Neuropathic pain may be possible, probable and definite. One of the criteria for definite neuropathic pain is to confirm a lesion with diagnostic tests. Among the different types of tests are clinical neurophysiological methods, which provide objective indicators for abnormal transmission in the somatosensory system. Garcia-Larrea also presented several cases where lesions seen on neuroimages affected the somatosensory system. However, patients did not have pain. In his lecture, he pointed out that quantitative sensory testing is not an objective method. In the next few minutes, he presented different techniques to assess small fibre neuropathy or lesions in the dorsal columns, spinothalamic tract or sensory cortex. One of the techniques is laser evoked potentials, which may detect a lesion in the somatosensory system despite normal neuroimages. Hyperalgesia and allodynia may be assessed with autonomic testing, e.g. pupillary reaction, heart rate or sympathetic skin response.
On the other hand, a normal result on neurophysiological tests may indicate that the patient is not suffering from neuropathic pain, even in the presence of the morphologic changes. This does not mean that the patient does not have pain, but the type of pain is not neuropathic. A primary limitation of the neurophysiological test in 2004 was the lack of diagnostic centres. However, since then, this has changed, and there are no more reasons not to use the neurophysiological approach more often, concluded professor Garcia-Larrea.
As his opponent, professor Jean-Pascal Lefaucheur presented contra arguments to diagnose neuropathic pain with neurophysiological testing. He also briefly touched on the diagnostic diagram and then presented several studies and case reports, where on the one hand, patients had visible lesions on the neuroimages and normal neurophysiological tests. On the other hand, they may be without pain and have positive results on neurophysiological testing.
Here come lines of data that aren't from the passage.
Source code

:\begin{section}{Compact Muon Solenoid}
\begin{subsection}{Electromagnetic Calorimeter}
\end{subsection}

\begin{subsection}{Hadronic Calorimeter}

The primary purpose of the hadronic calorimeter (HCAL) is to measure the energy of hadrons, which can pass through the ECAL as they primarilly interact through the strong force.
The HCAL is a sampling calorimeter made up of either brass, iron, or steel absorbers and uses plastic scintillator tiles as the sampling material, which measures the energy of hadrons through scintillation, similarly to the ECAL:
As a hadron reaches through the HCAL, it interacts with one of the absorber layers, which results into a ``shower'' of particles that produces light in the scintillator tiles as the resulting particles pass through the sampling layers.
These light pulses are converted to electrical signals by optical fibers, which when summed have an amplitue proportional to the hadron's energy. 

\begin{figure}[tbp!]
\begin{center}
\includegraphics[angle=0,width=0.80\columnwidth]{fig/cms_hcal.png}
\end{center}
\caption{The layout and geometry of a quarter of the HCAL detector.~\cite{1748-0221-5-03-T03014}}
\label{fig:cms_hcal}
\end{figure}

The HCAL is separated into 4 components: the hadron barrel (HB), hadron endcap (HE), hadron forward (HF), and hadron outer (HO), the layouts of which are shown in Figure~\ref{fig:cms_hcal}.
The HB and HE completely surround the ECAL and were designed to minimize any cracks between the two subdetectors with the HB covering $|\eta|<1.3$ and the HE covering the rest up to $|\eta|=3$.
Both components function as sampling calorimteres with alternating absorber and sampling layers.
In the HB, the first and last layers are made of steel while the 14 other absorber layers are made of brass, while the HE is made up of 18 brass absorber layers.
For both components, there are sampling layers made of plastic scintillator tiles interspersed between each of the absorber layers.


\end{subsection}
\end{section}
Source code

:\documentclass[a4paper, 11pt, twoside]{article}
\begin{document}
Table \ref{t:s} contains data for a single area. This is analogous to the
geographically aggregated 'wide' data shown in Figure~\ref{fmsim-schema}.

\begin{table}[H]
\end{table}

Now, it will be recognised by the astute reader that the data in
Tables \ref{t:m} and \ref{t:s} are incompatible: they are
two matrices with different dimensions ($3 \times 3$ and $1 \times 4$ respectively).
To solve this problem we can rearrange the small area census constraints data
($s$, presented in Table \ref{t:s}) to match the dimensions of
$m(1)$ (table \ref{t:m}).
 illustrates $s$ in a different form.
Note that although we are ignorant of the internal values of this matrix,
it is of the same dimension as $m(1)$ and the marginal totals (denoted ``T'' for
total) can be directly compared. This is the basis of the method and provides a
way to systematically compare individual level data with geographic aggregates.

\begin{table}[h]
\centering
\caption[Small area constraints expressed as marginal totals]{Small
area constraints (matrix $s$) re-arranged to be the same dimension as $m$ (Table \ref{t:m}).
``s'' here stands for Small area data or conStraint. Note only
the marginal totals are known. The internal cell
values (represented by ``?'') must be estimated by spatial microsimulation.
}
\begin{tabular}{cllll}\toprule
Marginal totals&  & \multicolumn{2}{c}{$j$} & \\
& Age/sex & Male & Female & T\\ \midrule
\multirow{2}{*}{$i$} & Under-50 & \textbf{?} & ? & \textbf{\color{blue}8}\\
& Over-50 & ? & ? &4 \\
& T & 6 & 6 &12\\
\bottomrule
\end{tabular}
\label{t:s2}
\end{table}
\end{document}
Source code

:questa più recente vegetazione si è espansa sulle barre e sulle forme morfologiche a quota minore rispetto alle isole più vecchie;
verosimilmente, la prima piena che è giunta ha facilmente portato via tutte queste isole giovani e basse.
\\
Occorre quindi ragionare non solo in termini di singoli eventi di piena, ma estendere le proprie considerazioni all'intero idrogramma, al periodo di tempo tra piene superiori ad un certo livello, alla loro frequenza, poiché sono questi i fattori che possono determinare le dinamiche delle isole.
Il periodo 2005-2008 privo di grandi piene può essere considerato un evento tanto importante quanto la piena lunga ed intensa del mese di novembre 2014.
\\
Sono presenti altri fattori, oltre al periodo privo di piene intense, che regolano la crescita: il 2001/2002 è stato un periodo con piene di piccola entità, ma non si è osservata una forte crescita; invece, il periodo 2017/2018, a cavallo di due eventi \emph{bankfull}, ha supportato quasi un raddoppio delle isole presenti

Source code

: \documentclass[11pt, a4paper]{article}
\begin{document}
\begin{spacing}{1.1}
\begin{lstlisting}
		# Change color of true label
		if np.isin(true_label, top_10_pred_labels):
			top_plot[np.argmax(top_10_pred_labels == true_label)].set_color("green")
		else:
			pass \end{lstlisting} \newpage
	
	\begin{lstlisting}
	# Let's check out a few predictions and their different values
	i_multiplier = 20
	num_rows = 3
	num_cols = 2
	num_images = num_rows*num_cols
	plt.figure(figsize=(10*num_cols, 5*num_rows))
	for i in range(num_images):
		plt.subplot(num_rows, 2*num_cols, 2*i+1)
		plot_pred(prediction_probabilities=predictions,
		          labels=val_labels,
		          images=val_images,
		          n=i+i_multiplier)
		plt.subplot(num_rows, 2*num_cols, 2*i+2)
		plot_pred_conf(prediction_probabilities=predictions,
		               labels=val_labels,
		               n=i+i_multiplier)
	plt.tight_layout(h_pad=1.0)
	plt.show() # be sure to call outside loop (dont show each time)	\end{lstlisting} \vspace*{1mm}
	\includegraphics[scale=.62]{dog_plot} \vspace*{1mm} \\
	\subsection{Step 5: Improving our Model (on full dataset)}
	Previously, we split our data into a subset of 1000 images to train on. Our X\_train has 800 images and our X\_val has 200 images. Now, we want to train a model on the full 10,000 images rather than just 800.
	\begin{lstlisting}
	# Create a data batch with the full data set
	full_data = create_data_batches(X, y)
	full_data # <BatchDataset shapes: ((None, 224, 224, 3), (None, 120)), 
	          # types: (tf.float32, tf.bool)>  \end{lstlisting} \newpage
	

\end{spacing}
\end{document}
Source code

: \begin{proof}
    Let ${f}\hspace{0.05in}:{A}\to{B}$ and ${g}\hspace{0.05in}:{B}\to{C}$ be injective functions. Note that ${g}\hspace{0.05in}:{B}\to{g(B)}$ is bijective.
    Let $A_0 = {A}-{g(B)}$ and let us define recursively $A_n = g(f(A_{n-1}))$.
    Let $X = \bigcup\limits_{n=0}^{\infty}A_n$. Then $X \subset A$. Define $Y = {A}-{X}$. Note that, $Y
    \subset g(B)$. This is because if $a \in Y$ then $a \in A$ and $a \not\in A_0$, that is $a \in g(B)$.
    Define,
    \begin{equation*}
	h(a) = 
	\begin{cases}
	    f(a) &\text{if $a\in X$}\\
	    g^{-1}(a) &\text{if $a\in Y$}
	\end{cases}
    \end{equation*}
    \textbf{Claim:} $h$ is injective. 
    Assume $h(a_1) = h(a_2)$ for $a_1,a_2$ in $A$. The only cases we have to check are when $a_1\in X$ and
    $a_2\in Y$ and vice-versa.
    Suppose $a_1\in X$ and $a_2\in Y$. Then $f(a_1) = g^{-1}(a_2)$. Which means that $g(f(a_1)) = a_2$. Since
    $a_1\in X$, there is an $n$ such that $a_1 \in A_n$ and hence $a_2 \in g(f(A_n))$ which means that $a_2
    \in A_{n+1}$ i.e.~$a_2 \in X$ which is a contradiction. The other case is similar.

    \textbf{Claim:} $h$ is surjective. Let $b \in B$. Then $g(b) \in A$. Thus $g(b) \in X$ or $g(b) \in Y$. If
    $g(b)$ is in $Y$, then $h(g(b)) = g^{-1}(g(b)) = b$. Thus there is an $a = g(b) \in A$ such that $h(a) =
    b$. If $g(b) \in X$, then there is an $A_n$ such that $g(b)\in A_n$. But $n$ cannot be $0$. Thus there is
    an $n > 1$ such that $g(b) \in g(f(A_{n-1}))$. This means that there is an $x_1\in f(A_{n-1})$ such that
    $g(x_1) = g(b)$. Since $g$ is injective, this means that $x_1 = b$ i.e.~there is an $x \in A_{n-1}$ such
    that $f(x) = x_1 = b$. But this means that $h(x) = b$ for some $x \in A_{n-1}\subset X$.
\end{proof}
In addition, the density of intradermal small fibres correlates with the severity of neuropathy and not with the severity of neuropathic pain. Pathological results of laser evoked potentials may demonstrate impairment of the small fibres or spinothalamic tract, but they do not necessarily demonstrate neuropathic pain.
Moreover, altered results correlate only with the loss of function. Lesions to the small fibres produce thermoanalgesic loss, but this doesn’t correlate with pain. Neuropathic pain is a consequence of the hyperactivity of the remaining nerve fibres. In the end, he briefly touched on genetic testing and gain of function. Similar to previous tests, he concluded that they might demonstrate the lesion of the thermal or nociceptive pathways, but they do not demonstrate pain.
The first question during the discussion was a logical consequence of professor Lefaucheur’s lecture: “Should we change the diagnostic diagram for neuropathic pain if we may not diagnose it with clinical neurophysiological tests?” Professor Lefaucheur quickly answered”yes!” Immediately, professor Garcia-Larrea disagreed and explained that the current diagram results from ten years of work. We should also understand that neurophysiological tests should be used in patients who already have pain. Patients with pathological findings and without pain should not be considered. Professor Lefaucheur replied that there are also patients who have pain but negative results. At this point professor, Garcia-Larrea replied that those patients are extremely rare.
Another comment from the audience was that every test has its sensitivity and their role in diagnosing neuropathic pain is a supportive one. Some members of the audience were convinced that neurophysiological results might not demonstrate neuropathic pain in a single patient. At the same time they believe that neurophysiology is a powerful method for group comparisons. A colleague also noted some skin biopsy markers, e.g. GAP43 or peptidergic fibres, which may have a close association with pain in diabetic neuropathy. A helpful technique for the evaluation of sensory neuron excitability is threshold tracking. This could be relevant to attribute a personal risk for neuropathic pain.